**GOAL OF THE EXERCISE**
Copy the line containing "total accumulated reward.", then all lines after it up to and including the final line of the material, exactly and without additions.

++++ EXCERPTED DATA ++++

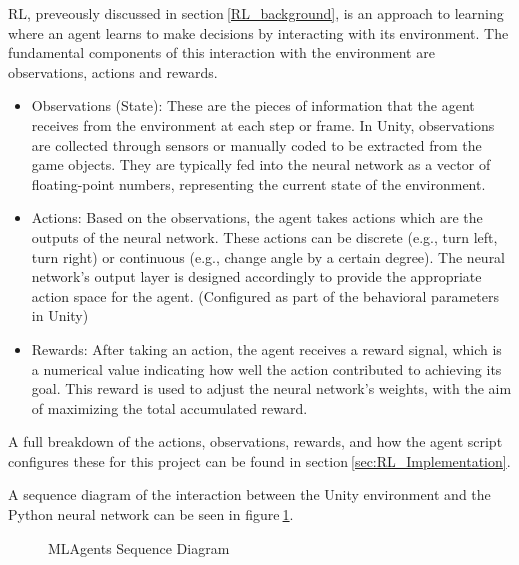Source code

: RL, preveously discussed in section$~$\ref{RL_background}, is an approach to learning where an agent learns to make decisions by interacting with its environment. The fundamental components of this interaction with the environment are observations, actions and rewards.
\begin{itemize}
    \item Observations (State): These are the pieces of information that the agent receives from the environment at each step or frame. In Unity, observations are collected through sensors or manually coded to be extracted from the game objects. They are typically fed into the neural network as a vector of floating-point numbers, representing the current state of the environment.
    \item Actions: Based on the observations, the agent takes actions which are the outputs of the neural network. These actions can be discrete (e.g., turn left, turn right) or continuous (e.g., change angle by a certain degree). The neural network's output layer is designed accordingly to provide the appropriate action space for the agent. (Configured as part of the behavioral parameters in Unity)
    \item Rewards: After taking an action, the agent receives a reward signal, which is a numerical value indicating how well the action contributed to achieving its goal. This reward is used to adjust the neural network's weights, with the aim of maximizing the total accumulated reward.
\end{itemize}
A full breakdown of the actions, observations, rewards, and how the agent script configures these for this project can be found in section$~$\ref{sec:RL_Implementation}.

A sequence diagram of the interaction between the Unity environment and the Python neural network can be seen in figure$~$\ref{MLAgents_Seq_Diagram}.

\begin{figure}[h]
    \centering
    \caption{MLAgents Sequence Diagram}\label{MLAgents_Seq_Diagram}
\end{figure}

++++

**SOLUTION TO THE PROBLEM**
    \item Rewards: After taking an action, the agent receives a reward signal, which is a numerical value indicating how well the action contributed to achieving its goal. This reward is used to adjust the neural network's weights, with the aim of maximizing the total accumulated reward.
\end{itemize}
A full breakdown of the actions, observations, rewards, and how the agent script configures these for this project can be found in section$~$\ref{sec:RL_Implementation}.

A sequence diagram of the interaction between the Unity environment and the Python neural network can be seen in figure$~$\ref{MLAgents_Seq_Diagram}.

\begin{figure}[h]
    \centering
    \caption{MLAgents Sequence Diagram}\label{MLAgents_Seq_Diagram}
\end{figure}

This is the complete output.